# The poem of the rings



## Theodopolis (Jan 9, 2002)

Three Rings for the Elven-kings under the sky,
Seven for the Dwarf-lords in their halls of stone,
Nine for Mortal Men doomed to die,
One for the Dark Lord on his dark throne,
In the Land of Mordor where the Shadows lie.
One Ring to rule them all, One Ring to find them,
One ring to bring them all and in the darkness bind them
In the land of Mordor where the Shadows lie.

Question 1. It has the line " One for the Dark Lord on his dark throne."
Which is that ring if it has "One Ring to rule them all?"

Question 2. Do the Seven Dwarf-Lords who received rings pose any significance?

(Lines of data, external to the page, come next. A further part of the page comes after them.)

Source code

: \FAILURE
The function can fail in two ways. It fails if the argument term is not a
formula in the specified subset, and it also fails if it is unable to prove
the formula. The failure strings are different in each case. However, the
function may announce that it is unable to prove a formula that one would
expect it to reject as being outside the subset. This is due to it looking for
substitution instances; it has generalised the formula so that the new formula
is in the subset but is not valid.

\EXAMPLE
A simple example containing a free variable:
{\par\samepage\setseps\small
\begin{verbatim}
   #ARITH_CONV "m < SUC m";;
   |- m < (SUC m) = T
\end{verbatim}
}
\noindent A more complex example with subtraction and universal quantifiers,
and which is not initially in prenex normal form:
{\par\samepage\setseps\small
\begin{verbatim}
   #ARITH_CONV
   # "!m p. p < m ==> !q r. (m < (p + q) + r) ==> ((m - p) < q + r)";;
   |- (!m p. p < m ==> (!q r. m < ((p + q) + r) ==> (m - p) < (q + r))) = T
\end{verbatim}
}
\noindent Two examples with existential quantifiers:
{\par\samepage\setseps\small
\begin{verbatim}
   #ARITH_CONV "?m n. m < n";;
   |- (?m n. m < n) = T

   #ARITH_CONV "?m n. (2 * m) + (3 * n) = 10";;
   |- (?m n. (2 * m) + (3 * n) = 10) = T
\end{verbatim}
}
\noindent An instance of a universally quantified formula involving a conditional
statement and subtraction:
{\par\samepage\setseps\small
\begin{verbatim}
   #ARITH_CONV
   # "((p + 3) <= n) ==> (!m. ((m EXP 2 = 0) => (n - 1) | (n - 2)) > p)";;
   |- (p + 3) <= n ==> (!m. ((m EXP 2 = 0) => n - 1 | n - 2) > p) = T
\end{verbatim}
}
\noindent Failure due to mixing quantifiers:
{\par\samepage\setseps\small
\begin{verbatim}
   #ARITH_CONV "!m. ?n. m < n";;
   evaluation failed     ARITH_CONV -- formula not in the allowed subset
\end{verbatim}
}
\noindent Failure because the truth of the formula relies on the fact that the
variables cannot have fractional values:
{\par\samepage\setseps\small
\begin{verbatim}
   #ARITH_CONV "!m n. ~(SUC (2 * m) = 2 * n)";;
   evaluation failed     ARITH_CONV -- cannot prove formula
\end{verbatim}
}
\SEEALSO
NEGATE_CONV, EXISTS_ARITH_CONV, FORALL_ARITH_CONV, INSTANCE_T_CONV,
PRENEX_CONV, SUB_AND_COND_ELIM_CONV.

Question 3. Is the One Ring that Frodo receives just the "One Ring to rule them all?" or the whole sentence:" One Ring to rule them all, One Ring to find them, One Ring to bring them all and in the darkness bind them?"


----------



## Bill the Pony (Jan 9, 2002)

Question 1 & 3
As far as I see it, the last five lines of the poem are about the same 'One Ring', so the one ring is for the Dark Lord, it rules them all, finds them all and binds them in the darkness.
So the Ring Frodo receives is the whole thing.

Question 2
I don't know if the dwarf lords who owned the rings played any part in the history before LOTR starts, but at the time LOTR starts, if I remember right all rings were lost to the dwarves. Some were comsumed by dragons, and the rest was in the hands of Sauron.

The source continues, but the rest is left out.